EXCERPTED RECORDS: Begin
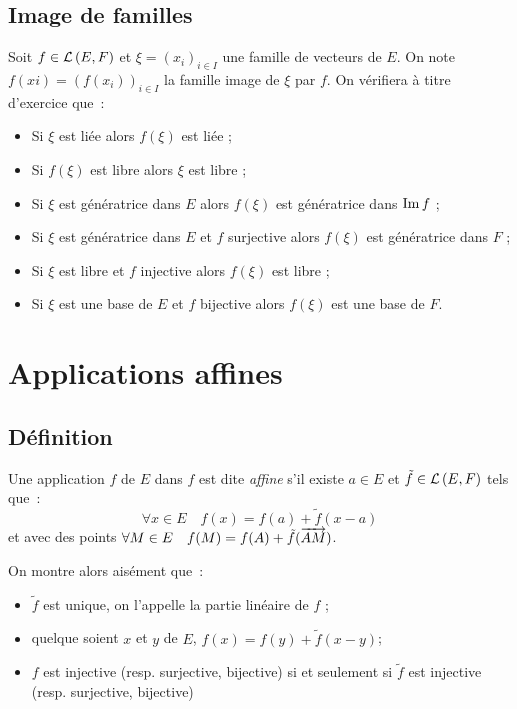 \subsection{Image de familles} 
Soit $f \in \mathcal{L}\left(E,F\right)$ et $\xi=(x_i)_{i \in I}$ une famille de vecteurs de $E$.
On note $f(xi) = (f(x_i))_{i \in I}$ la famille image de $\xi$ par $f$. On
vérifiera à titre d'exercice que~:
\begin{itemize}
    \item Si $\xi$ est liée alors $f(\xi)$ est liée ;
    \item Si $f(\xi)$ est libre alors $\xi$ est libre ;
    \item Si $\xi$ est génératrice dans $E$ alors $f(\xi)$ est génératrice dans
        $\operatorname{Im}{f}$ ;
    \item Si $\xi$ est génératrice dans $E$ et $f$ surjective alors $f(\xi)$ est
        génératrice dans $F$ ;
    \item Si $\xi$ est libre et $f$ injective alors $f(\xi)$ est libre ;
    \item Si $\xi$ est une base de $E$ et $f$ bijective alors $f(\xi)$ est une base de $F$.
\end{itemize}
%
\section{Applications affines}
\subsection{Définition}
\begin{defdef}
    Une application $f$ de $E$ dans $f$ est dite \emph{affine} s'il existe $a
    \in E$ et $\tilde{f} \in \mathcal{L}\left(E,F\right)$ tels que~:
    \begin{equation}
        \forall x \in E \quad f(x)=f(a)+\tilde{f}(x-a)
    \end{equation}
    et avec des points $\forall M \in E \quad f(M)=f(A)+ \tilde{f}(\overrightarrow{AM})$.
\end{defdef}

On montre alors aisément que~:
\begin{itemize}
    \item $\tilde{f}$ est unique, on l'appelle la partie linéaire de $f$ ;
    \item quelque soient $x$ et $y$ de $E$, $f(x)=f(y)+\tilde{f}(x-y)$;
    \item $f$ est injective (resp. surjective, bijective) si et seulement si
        $\tilde{f}$ est injective (resp. surjective, bijective)
\end{itemize}


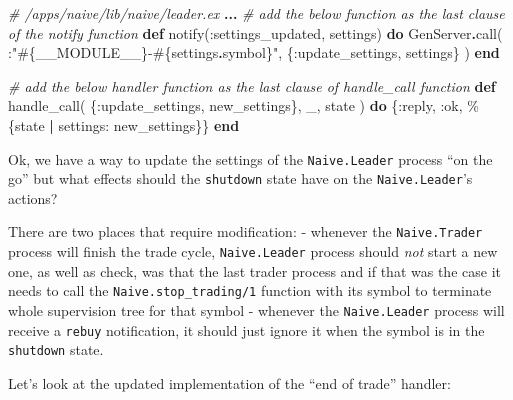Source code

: \documentclass[
]{book}
\newenvironment{Shaded}{\begin{snugshade}}{\end{snugshade}}
\newcommand{\CommentTok}[1]{\textcolor[rgb]{0.56,0.35,0.01}{\textit{#1}}}
\newcommand{\ConstantTok}[1]{\textcolor[rgb]{0.00,0.00,0.00}{#1}}
\newcommand{\KeywordTok}[1]{\textcolor[rgb]{0.13,0.29,0.53}{\textbf{#1}}}
\newcommand{\NormalTok}[1]{#1}
\newcommand{\OperatorTok}[1]{\textcolor[rgb]{0.81,0.36,0.00}{\textbf{#1}}}
\newcommand{\OtherTok}[1]{\textcolor[rgb]{0.56,0.35,0.01}{#1}}
\newcommand{\StringTok}[1]{\textcolor[rgb]{0.31,0.60,0.02}{#1}}
\newcommand{\VariableTok}[1]{\textcolor[rgb]{0.00,0.00,0.00}{#1}}
\begin{document}
\begin{Shaded}
\begin{Highlighting}[]
\CommentTok{\# /apps/naive/lib/naive/leader.ex}
  \OperatorTok{...}
  \CommentTok{\# add the below function as the last clause of the \textasciigrave{}notify\textasciigrave{} function}
  \KeywordTok{def}\NormalTok{ notify(}\VariableTok{:settings\_updated}\NormalTok{, settings) }\KeywordTok{do}
    \ConstantTok{GenServer}\OperatorTok{.}\NormalTok{call(}
\NormalTok{      :}\StringTok{"}\OtherTok{\#\{}\ConstantTok{\_\_MODULE\_\_}\OtherTok{\}}\StringTok{{-}}\OtherTok{\#\{}\NormalTok{settings}\OperatorTok{.}\NormalTok{symbol}\OtherTok{\}}\StringTok{"}\NormalTok{,}
\NormalTok{      \{}\VariableTok{:update\_settings}\NormalTok{, settings\}}
\NormalTok{    )}
  \KeywordTok{end}

  \CommentTok{\# add the below handler function as the last clause of \textasciigrave{}handle\_call\textasciigrave{} function}
  \KeywordTok{def}\NormalTok{ handle\_call(}
\NormalTok{        \{}\VariableTok{:update\_settings}\NormalTok{, new\_settings\},}
\NormalTok{        \_,}
\NormalTok{        state}
\NormalTok{      ) }\KeywordTok{do}
\NormalTok{    \{}\VariableTok{:reply}\NormalTok{, }\VariableTok{:ok}\NormalTok{, \%\{state }\OperatorTok{|} \VariableTok{settings:}\NormalTok{ new\_settings\}\}}
  \KeywordTok{end}
\end{Highlighting}
\end{Shaded}

Ok, we have a way to update the settings of the \texttt{Naive.Leader} process ``on the go'' but what effects should the \texttt{shutdown} state have on the \texttt{Naive.Leader}'s actions?

There are two places that require modification:
- whenever the \texttt{Naive.Trader} process will finish the trade cycle, \texttt{Naive.Leader} process should \emph{not} start a new one, as well as check, was that the last trader process and if that was the case it needs to call the \texttt{Naive.stop\_trading/1} function with its symbol to terminate whole supervision tree for that symbol
- whenever the \texttt{Naive.Leader} process will receive a \texttt{rebuy} notification, it should just ignore it when the symbol is in the \texttt{shutdown} state.

Let's look at the updated implementation of the ``end of trade'' handler:
\end{document}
EXCERPTED RECORDS: End
• **TASK PROMPT**: Copy out all of the entries exactly as they stand, with no pictures in your copy.

• **RESULT BELOW**:
 \subsection{Image de familles} 
Soit $f \in \mathcal{L}\left(E,F\right)$ et $\xi=(x_i)_{i \in I}$ une famille de vecteurs de $E$.
On note $f(xi) = (f(x_i))_{i \in I}$ la famille image de $\xi$ par $f$. On
vérifiera à titre d'exercice que~:
\begin{itemize}
    \item Si $\xi$ est liée alors $f(\xi)$ est liée ;
    \item Si $f(\xi)$ est libre alors $\xi$ est libre ;
    \item Si $\xi$ est génératrice dans $E$ alors $f(\xi)$ est génératrice dans
        $\operatorname{Im}{f}$ ;
    \item Si $\xi$ est génératrice dans $E$ et $f$ surjective alors $f(\xi)$ est
        génératrice dans $F$ ;
    \item Si $\xi$ est libre et $f$ injective alors $f(\xi)$ est libre ;
    \item Si $\xi$ est une base de $E$ et $f$ bijective alors $f(\xi)$ est une base de $F$.
\end{itemize}
%
\section{Applications affines}
\subsection{Définition}
\begin{defdef}
    Une application $f$ de $E$ dans $f$ est dite \emph{affine} s'il existe $a
    \in E$ et $\tilde{f} \in \mathcal{L}\left(E,F\right)$ tels que~:
    \begin{equation}
        \forall x \in E \quad f(x)=f(a)+\tilde{f}(x-a)
    \end{equation}
    et avec des points $\forall M \in E \quad f(M)=f(A)+ \tilde{f}(\overrightarrow{AM})$.
\end{defdef}

On montre alors aisément que~:
\begin{itemize}
    \item $\tilde{f}$ est unique, on l'appelle la partie linéaire de $f$ ;
    \item quelque soient $x$ et $y$ de $E$, $f(x)=f(y)+\tilde{f}(x-y)$;
    \item $f$ est injective (resp. surjective, bijective) si et seulement si
        $\tilde{f}$ est injective (resp. surjective, bijective)
\end{itemize}


Source code

: \documentclass[
]{book}
\newenvironment{Shaded}{\begin{snugshade}}{\end{snugshade}}
\newcommand{\CommentTok}[1]{\textcolor[rgb]{0.56,0.35,0.01}{\textit{#1}}}
\newcommand{\ConstantTok}[1]{\textcolor[rgb]{0.00,0.00,0.00}{#1}}
\newcommand{\KeywordTok}[1]{\textcolor[rgb]{0.13,0.29,0.53}{\textbf{#1}}}
\newcommand{\NormalTok}[1]{#1}
\newcommand{\OperatorTok}[1]{\textcolor[rgb]{0.81,0.36,0.00}{\textbf{#1}}}
\newcommand{\OtherTok}[1]{\textcolor[rgb]{0.56,0.35,0.01}{#1}}
\newcommand{\StringTok}[1]{\textcolor[rgb]{0.31,0.60,0.02}{#1}}
\newcommand{\VariableTok}[1]{\textcolor[rgb]{0.00,0.00,0.00}{#1}}
\begin{document}
\begin{Shaded}
\begin{Highlighting}[]
\CommentTok{\# /apps/naive/lib/naive/leader.ex}
  \OperatorTok{...}
  \CommentTok{\# add the below function as the last clause of the \textasciigrave{}notify\textasciigrave{} function}
  \KeywordTok{def}\NormalTok{ notify(}\VariableTok{:settings\_updated}\NormalTok{, settings) }\KeywordTok{do}
    \ConstantTok{GenServer}\OperatorTok{.}\NormalTok{call(}
\NormalTok{      :}\StringTok{"}\OtherTok{\#\{}\ConstantTok{\_\_MODULE\_\_}\OtherTok{\}}\StringTok{{-}}\OtherTok{\#\{}\NormalTok{settings}\OperatorTok{.}\NormalTok{symbol}\OtherTok{\}}\StringTok{"}\NormalTok{,}
\NormalTok{      \{}\VariableTok{:update\_settings}\NormalTok{, settings\}}
\NormalTok{    )}
  \KeywordTok{end}

  \CommentTok{\# add the below handler function as the last clause of \textasciigrave{}handle\_call\textasciigrave{} function}
  \KeywordTok{def}\NormalTok{ handle\_call(}
\NormalTok{        \{}\VariableTok{:update\_settings}\NormalTok{, new\_settings\},}
\NormalTok{        \_,}
\NormalTok{        state}
\NormalTok{      ) }\KeywordTok{do}
\NormalTok{    \{}\VariableTok{:reply}\NormalTok{, }\VariableTok{:ok}\NormalTok{, \%\{state }\OperatorTok{|} \VariableTok{settings:}\NormalTok{ new\_settings\}\}}
  \KeywordTok{end}
\end{Highlighting}
\end{Shaded}

Ok, we have a way to update the settings of the \texttt{Naive.Leader} process ``on the go'' but what effects should the \texttt{shutdown} state have on the \texttt{Naive.Leader}'s actions?

There are two places that require modification:
- whenever the \texttt{Naive.Trader} process will finish the trade cycle, \texttt{Naive.Leader} process should \emph{not} start a new one, as well as check, was that the last trader process and if that was the case it needs to call the \texttt{Naive.stop\_trading/1} function with its symbol to terminate whole supervision tree for that symbol
- whenever the \texttt{Naive.Leader} process will receive a \texttt{rebuy} notification, it should just ignore it when the symbol is in the \texttt{shutdown} state.

Let's look at the updated implementation of the ``end of trade'' handler:
\end{document}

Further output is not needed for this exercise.